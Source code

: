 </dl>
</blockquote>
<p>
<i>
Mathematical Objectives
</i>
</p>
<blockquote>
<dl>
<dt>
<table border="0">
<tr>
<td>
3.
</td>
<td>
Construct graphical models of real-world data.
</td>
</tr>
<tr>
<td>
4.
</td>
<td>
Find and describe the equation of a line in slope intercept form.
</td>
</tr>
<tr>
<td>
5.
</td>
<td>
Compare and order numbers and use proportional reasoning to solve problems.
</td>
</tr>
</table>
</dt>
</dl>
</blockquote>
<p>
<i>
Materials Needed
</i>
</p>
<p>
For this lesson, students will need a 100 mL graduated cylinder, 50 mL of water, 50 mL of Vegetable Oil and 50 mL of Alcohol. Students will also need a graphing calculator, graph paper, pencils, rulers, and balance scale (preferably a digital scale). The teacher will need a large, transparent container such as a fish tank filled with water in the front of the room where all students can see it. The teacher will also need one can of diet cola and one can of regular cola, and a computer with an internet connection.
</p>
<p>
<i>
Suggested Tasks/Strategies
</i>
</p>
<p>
...
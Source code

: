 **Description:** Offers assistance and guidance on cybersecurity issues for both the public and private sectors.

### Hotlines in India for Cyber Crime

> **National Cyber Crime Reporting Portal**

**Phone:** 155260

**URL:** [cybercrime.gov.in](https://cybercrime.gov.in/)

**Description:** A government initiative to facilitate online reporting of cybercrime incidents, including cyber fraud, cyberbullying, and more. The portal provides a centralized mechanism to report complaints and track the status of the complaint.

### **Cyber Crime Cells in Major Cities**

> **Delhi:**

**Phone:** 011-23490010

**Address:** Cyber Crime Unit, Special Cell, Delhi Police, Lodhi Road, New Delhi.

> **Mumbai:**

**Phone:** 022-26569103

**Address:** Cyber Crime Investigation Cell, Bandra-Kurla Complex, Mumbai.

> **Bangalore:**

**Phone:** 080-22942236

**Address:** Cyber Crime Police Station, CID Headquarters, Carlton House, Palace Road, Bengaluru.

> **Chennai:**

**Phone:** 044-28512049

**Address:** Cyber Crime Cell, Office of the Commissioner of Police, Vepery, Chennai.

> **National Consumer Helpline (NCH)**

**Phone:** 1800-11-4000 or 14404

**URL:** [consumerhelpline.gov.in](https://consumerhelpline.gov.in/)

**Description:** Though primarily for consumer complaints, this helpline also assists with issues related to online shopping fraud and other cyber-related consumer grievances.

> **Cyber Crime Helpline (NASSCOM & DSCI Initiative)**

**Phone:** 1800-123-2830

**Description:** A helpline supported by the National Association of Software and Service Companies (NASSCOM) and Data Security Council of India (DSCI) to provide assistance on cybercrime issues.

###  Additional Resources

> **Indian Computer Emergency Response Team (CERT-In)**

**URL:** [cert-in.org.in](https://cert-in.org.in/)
--
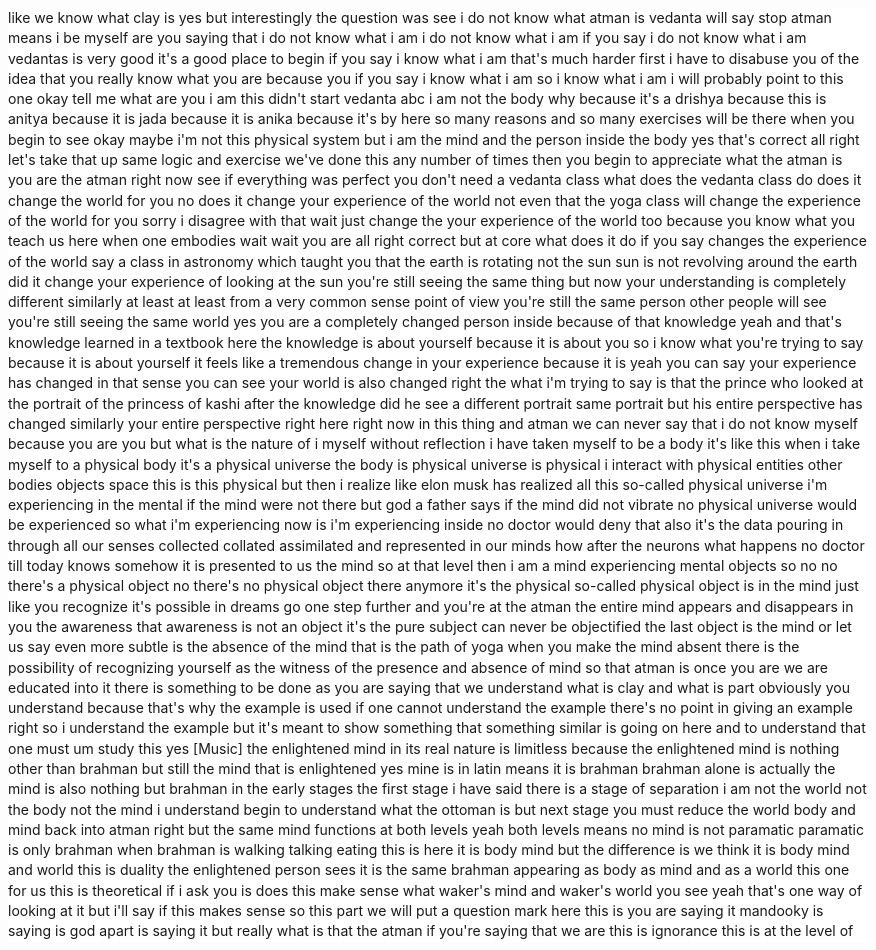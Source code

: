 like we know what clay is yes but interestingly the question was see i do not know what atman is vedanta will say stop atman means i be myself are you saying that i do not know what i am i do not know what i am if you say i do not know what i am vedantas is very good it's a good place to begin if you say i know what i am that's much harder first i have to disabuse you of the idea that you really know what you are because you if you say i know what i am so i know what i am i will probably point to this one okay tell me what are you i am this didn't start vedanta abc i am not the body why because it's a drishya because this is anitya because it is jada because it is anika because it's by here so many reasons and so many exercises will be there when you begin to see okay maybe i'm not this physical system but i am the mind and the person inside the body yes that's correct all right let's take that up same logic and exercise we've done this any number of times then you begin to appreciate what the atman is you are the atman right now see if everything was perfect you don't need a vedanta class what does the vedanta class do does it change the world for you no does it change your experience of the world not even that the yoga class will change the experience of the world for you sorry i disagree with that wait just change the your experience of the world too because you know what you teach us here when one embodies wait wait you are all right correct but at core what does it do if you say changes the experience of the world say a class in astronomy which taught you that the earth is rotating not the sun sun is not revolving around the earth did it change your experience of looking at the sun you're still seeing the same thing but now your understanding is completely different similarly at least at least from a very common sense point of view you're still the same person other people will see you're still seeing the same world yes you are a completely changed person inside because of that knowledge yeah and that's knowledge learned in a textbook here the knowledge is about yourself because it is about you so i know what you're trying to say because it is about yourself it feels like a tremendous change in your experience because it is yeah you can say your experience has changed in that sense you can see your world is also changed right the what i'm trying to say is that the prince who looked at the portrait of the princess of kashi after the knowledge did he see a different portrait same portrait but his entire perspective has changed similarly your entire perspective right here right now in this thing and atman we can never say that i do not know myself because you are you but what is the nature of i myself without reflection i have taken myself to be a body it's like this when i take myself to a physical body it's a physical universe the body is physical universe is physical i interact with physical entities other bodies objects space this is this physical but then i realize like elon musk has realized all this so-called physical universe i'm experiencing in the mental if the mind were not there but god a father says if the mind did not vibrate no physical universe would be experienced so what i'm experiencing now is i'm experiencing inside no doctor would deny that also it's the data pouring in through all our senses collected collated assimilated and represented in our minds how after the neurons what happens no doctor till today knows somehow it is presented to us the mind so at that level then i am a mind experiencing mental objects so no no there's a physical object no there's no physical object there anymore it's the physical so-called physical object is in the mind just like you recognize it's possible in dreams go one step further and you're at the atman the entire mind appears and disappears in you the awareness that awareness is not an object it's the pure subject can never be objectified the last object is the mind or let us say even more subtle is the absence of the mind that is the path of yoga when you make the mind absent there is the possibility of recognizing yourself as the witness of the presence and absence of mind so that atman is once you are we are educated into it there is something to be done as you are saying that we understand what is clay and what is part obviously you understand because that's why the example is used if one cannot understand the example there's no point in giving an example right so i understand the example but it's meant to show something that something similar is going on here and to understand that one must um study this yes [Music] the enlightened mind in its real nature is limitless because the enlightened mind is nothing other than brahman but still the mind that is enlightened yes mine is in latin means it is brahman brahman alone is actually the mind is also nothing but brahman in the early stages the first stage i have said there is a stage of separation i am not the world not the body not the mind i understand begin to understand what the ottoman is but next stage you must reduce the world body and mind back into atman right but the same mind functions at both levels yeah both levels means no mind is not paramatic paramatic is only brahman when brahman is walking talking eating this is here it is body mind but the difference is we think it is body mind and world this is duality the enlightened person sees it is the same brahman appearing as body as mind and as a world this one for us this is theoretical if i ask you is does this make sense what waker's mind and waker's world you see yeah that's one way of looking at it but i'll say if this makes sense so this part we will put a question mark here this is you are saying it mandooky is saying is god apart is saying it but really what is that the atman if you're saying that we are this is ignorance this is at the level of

- TASK DIRECTIONS: Show each line of the material that includes the string "Delhi" by copying it.

- YOUR RESPONSE:
> **Delhi:**
**Address:** Cyber Crime Unit, Special Cell, Delhi Police, Lodhi Road, New Delhi.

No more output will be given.